Statistics.—We assessed juvenile and adult dispersal directionality from Nate's Pond using Welch's t-tests in Program R (R Core Team, 2016). For each year, we calculated the proportion of individuals exiting from each pitfall trap and averaged them across years. We separated traps along the long-axis of the wetland into northwest and southeast categories with equal sample sizes and compared the two categories for the following groups: juveniles (2009–2011, 2014), all adults (2009–2011, 2013–2016), adults from Nate's cohorts (2013–2016), and adults originating from other wetlands (2013–2016). We excluded years with small sample sizes (2012 for adults [n = 14] and 2013 for juveniles [n = 8]) and no juvenile recruitment (2012 and 2015) from the analyses and log transformed non-normal data.
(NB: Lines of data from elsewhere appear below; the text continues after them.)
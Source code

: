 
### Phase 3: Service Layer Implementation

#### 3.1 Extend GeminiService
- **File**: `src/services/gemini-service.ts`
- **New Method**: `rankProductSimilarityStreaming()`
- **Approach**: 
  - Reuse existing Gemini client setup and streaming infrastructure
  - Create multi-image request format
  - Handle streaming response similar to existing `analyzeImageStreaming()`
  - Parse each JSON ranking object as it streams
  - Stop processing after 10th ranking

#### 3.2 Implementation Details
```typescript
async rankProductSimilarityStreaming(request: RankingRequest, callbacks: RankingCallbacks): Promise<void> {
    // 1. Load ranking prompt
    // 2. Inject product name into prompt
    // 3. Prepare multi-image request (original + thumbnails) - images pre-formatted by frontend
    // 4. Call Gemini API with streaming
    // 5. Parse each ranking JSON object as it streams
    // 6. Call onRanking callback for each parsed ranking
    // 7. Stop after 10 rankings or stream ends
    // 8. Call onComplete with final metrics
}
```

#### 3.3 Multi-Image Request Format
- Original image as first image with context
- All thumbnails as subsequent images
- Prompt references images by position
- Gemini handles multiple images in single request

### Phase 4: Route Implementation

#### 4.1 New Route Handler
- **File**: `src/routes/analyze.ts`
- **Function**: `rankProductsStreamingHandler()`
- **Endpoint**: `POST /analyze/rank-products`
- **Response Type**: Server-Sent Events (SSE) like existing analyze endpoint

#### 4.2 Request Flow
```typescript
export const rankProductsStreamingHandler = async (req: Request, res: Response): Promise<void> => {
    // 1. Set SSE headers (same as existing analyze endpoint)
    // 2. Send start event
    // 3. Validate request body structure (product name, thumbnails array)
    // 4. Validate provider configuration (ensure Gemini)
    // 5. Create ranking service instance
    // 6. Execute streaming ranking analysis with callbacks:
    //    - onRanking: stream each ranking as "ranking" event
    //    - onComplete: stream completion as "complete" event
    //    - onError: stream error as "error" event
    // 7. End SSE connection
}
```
To compare juvenile and adult dispersal from each trap, we calculated the ratio of the proportion of adults exiting over the proportion of juveniles exiting. We then compared directionality using a Welch's t-test and the methods described above. We excluded adults that originated from ponds other than Nate's.
To compare dispersal of the adult cohorts (Nate's Pond versus other wetlands), we used a paired t-test in Program R (R Core Team, 2016). The proportion of adults exiting from each trap each year was averaged across years (2013–2016) and compared between adults originating from Nate's and other wetlands. We excluded 2012 captures due to a small sample size (n = 14).
Juvenile dispersal: pitfall traps.—As assessed by pitfall trap locations, newly metamorphosed juveniles dispersed from Nate's Pond in all directions (Fig. 2A; t = 1.03, df = 22.97, P = 0.314). Nate's Pond is elliptical in shape—aligned along a southwestern to northeastern axis—and juveniles tended to exit at buckets along the long axis of the ellipse, at both southwestern and northeastern ends. Breeding took place in the central expansion.
Directions of adult migration versus juvenile dispersal.—Post-breeding adult Crawfish Frogs exhibited a southeastern directional preference (Fig. 2B; t = −2.57, df = 23.76, P = 0.017), which was significantly different than the random dispersal pattern displayed by juveniles exiting Nate's Pond (Fig. 2A; t = −3.53, df = 18.04, P = 0.002). Curiously, there was no difference between the directional preference exhibited by adult frogs that had originated from Nate's Pond and adults that had originated from other wetlands (t = −0.01, df = 25, P = 0.991).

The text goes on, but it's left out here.